This quick watercolor was done just at the edge of our property looking up the road. It was very overcast and while I was working it started to mist creating beautiful star patterns in the paint similar to what you get when you drop salt on wet watercolor.


Thursday, June 14, 2012

Beaver Pond, Compositions and a Trip to the Museum

To see my paintings visit my website www.janblencowe.com

 I've been documenting the activity in our beaver pond, and around the rest of our property. Here you can see the beaver's lodge and the trees they have felled. There are ducks, and swifts. Occasionally I hear a Great Horned Owl, and we have some lovely birch trees too. Pencil and watercolor.

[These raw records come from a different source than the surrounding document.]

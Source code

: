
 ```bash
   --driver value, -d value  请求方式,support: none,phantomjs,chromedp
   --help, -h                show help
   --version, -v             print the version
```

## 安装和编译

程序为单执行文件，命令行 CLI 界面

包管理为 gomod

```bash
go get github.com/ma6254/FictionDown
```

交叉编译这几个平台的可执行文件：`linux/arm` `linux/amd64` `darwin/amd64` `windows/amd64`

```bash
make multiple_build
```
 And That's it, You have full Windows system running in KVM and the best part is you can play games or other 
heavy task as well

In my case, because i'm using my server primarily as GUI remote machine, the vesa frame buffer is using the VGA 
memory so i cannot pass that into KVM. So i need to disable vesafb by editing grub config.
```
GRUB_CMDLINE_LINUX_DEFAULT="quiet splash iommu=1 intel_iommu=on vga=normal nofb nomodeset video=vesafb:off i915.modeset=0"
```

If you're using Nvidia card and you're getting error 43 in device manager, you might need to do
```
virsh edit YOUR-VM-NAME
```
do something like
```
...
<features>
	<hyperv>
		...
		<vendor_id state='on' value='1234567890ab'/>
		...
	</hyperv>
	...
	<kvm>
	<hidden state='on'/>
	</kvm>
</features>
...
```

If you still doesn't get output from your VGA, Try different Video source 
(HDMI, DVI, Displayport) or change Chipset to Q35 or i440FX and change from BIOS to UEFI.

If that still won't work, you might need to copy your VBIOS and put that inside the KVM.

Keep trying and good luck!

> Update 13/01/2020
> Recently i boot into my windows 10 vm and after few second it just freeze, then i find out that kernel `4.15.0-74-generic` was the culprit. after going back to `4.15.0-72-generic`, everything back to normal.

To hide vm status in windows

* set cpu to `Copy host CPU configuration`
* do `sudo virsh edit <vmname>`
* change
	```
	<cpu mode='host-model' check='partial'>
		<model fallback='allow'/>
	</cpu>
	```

One of the things a sketchbook  is good for is testing out compositions before you commit to a large painting. This is a local scene on our downtown and I admire the weeping cherry tree every spring. Four small, fast paintings let me explore several compositional possibilities. Then I was able to make notes analyzing what I liked and didn't like about each. In the end I went with a version similar to the one in the upper right. Golden Fluid Acrylic.

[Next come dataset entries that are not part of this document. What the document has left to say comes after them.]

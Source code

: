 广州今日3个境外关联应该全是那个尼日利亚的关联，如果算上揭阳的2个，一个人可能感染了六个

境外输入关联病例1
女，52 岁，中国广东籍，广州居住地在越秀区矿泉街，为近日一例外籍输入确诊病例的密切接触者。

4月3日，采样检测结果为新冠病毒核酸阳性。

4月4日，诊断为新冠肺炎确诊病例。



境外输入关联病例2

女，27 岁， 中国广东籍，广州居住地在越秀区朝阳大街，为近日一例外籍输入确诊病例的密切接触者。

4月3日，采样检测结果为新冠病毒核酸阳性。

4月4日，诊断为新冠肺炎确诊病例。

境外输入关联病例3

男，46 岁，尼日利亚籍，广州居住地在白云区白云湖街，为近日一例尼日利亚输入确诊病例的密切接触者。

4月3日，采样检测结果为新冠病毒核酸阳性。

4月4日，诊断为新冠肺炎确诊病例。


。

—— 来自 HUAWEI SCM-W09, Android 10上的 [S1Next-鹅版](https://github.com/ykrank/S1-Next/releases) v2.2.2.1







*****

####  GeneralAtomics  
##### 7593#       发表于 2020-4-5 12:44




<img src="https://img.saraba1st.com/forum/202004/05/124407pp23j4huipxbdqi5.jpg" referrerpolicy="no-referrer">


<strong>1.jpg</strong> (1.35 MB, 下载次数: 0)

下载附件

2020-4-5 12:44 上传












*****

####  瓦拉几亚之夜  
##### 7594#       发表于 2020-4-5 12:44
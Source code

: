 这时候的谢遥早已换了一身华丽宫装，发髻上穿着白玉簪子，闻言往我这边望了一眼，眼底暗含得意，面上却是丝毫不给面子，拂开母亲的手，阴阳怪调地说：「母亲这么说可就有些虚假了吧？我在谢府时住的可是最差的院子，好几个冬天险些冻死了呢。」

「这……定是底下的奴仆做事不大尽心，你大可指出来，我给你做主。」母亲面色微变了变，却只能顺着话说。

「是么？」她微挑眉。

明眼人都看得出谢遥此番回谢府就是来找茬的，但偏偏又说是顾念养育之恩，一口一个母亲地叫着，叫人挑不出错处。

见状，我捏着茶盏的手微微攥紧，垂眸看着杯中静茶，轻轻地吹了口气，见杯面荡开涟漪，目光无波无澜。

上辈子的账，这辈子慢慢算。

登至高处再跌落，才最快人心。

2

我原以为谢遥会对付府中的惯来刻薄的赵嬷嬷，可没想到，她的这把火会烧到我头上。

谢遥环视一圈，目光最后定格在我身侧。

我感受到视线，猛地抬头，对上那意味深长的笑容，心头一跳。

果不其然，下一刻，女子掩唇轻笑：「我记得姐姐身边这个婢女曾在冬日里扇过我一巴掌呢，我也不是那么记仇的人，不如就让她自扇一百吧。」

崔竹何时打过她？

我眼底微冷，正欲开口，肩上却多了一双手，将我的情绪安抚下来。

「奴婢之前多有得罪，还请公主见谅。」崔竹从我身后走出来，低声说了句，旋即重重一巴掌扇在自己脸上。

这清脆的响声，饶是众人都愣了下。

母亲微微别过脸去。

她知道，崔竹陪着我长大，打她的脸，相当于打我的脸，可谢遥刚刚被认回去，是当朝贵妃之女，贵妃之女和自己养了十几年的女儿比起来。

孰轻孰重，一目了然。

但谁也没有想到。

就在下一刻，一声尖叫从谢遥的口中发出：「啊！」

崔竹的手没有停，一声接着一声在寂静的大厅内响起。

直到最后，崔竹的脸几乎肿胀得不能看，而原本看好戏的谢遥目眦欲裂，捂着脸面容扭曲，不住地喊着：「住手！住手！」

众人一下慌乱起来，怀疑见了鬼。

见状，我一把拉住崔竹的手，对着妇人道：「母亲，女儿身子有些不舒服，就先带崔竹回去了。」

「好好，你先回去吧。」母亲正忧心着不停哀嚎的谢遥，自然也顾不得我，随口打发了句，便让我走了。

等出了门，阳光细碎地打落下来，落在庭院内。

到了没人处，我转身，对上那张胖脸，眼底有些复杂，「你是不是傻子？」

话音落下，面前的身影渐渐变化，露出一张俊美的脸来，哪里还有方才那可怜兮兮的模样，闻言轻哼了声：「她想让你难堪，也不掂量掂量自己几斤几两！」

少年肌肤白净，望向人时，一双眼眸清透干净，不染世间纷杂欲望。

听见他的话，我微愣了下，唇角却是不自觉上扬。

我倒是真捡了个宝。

One of the really nice things about keeping a sketchbook journal is capturing the places you go and the things you see. This page has some figure studies of customers having lunch at Denny's along with my fruit salad! Then a trip to the museum followed where I jotted down the information on Tonalism that accompanied the painting by Emil Carlsen that I did a sketch of. Below that is a sketch of Willard Metcalf's sketchbook that he kept when he was in New Mexico and to the left two Canada Geese who were on the museum grounds enjoying the rain.

Wednesday, June 13, 2012

Working in a Stillman & Birn Beta Sketchbook

This is the cover page for my Stillman and Birn Beta Sketchbook.....

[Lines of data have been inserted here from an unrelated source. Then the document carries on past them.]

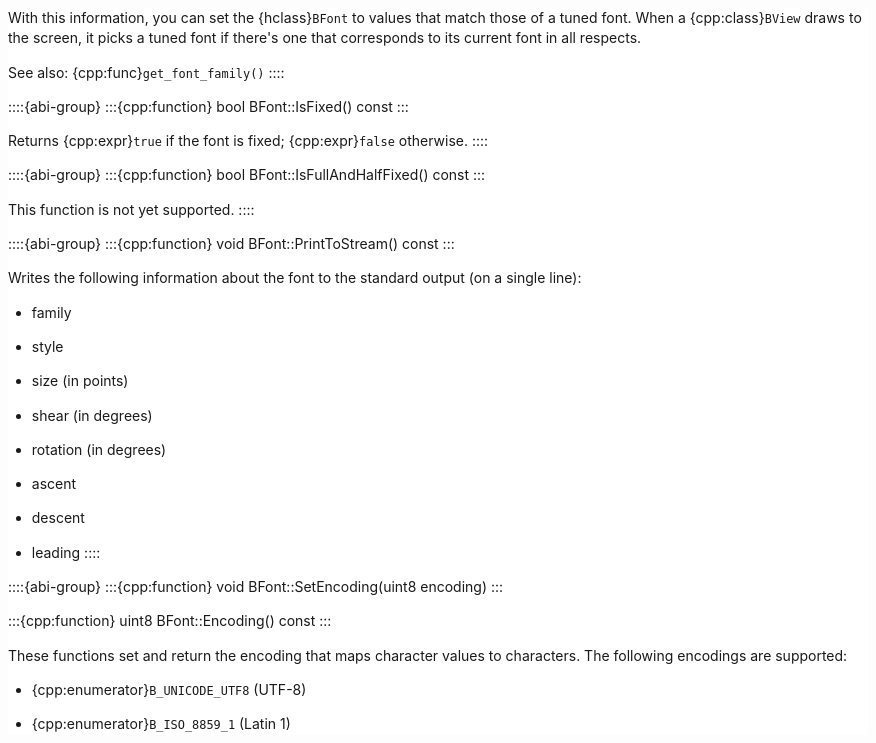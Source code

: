 With this information, you can set the {hclass}`BFont` to values that
match those of a tuned font. When a {cpp:class}`BView` draws to the screen,
it picks a tuned font if there's one that corresponds to its current font
in all respects.

See also: {cpp:func}`get_font_family()`
::::

::::{abi-group}
:::{cpp:function} bool BFont::IsFixed() const
:::

Returns {cpp:expr}`true` if the font is fixed; {cpp:expr}`false`
otherwise.
::::

::::{abi-group}
:::{cpp:function} bool BFont::IsFullAndHalfFixed() const
:::

This function is not yet supported.
::::

::::{abi-group}
:::{cpp:function} void BFont::PrintToStream() const
:::

Writes the following information about the font to the standard output (on
a single line):

-   family

-   style

-   size (in points)

-   shear (in degrees)

-   rotation (in degrees)

-   ascent

-   descent

-   leading
::::

::::{abi-group}
:::{cpp:function} void BFont::SetEncoding(uint8 encoding)
:::

:::{cpp:function} uint8 BFont::Encoding() const
:::

These functions set and return the encoding that maps character values to
characters. The following encodings are supported:

-   {cpp:enumerator}`B_UNICODE_UTF8` (UTF-8)

-   {cpp:enumerator}`B_ISO_8859_1` (Latin 1)
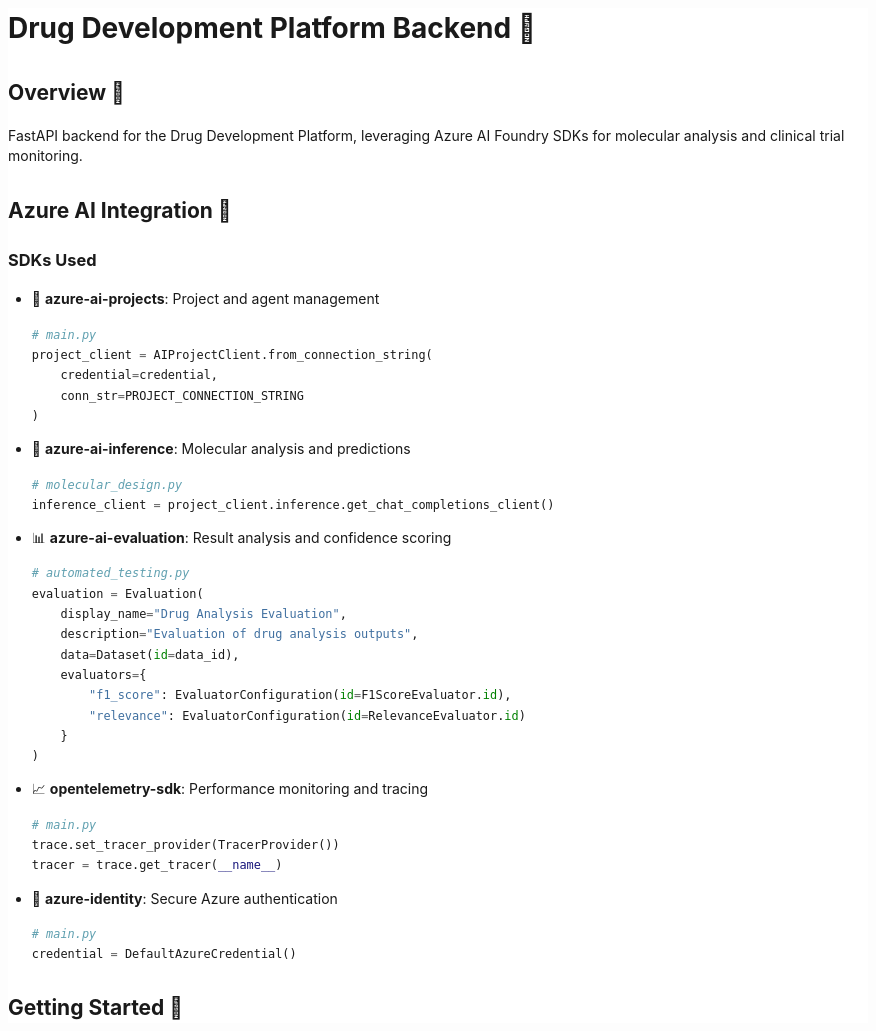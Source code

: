 # Drug Development Platform Backend 🧬

## Overview 🎯
FastAPI backend for the Drug Development Platform, leveraging Azure AI Foundry SDKs for molecular analysis and clinical trial monitoring.

## Azure AI Integration 🤖

### SDKs Used
- 🎯 **azure-ai-projects**: Project and agent management
  ```python
  # main.py
  project_client = AIProjectClient.from_connection_string(
      credential=credential,
      conn_str=PROJECT_CONNECTION_STRING
  )
  ```

- 🔬 **azure-ai-inference**: Molecular analysis and predictions
  ```python
  # molecular_design.py
  inference_client = project_client.inference.get_chat_completions_client()
  ```

- 📊 **azure-ai-evaluation**: Result analysis and confidence scoring
  ```python
  # automated_testing.py
  evaluation = Evaluation(
      display_name="Drug Analysis Evaluation",
      description="Evaluation of drug analysis outputs",
      data=Dataset(id=data_id),
      evaluators={
          "f1_score": EvaluatorConfiguration(id=F1ScoreEvaluator.id),
          "relevance": EvaluatorConfiguration(id=RelevanceEvaluator.id)
      }
  )
  ```

- 📈 **opentelemetry-sdk**: Performance monitoring and tracing
  ```python
  # main.py
  trace.set_tracer_provider(TracerProvider())
  tracer = trace.get_tracer(__name__)
  ```

- 🔐 **azure-identity**: Secure Azure authentication
  ```python
  # main.py
  credential = DefaultAzureCredential()
  ```

## Getting Started 🚀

...and the first page. You can see by the dates that I am way behind in posting. In fact, this books is filled and I've moved on to a new one! I'm really going to try hard to get caught up and to post regularly, as I finish pages. For now if you want to keep up to date I post frequently in Cathy Johnson's Artist Journal Workshop Group on Facebook.

The SUN page above is done with pencil, watercolor, gouache and marker.


The Bird feeder page is one of my fav's. The very quick sketches (birds don't stay still very long!) were done with a blue/black Uniball Signo pen, and since the ink is not waterproof when touched with a waterbrush loaded with yellow ochre watercolor beautiful green, browns were created, perfect for depicting the green enamel of the feeder and the color of the seed inside.


Beautiful spring colors on Messerchmidt's Pond near my home, the top three are gouache and the bottom is a watercolor.  These small landscape studies are invaluable for preparing me for the plein air painting season.

One of the things I really love about the Stillman & Birn beta sketchbook is it's fabulous heavy weight, (180lb, unheard of in a sketchbook!) multimedia paper. This paper takes everything you can throw at it with no buckling or rippling, no bleed through, and the surface stays perfect even with repeated applications, even a fair amount of scrubbing. All of that is important to me because I know that I have the freedom to experiment and to keep working a sketch until I get it working to my satisfaction, even if I have to add several types of media to do it. I really feel fearless when using this sketchbook! And that is very, very good for unleashing creativity!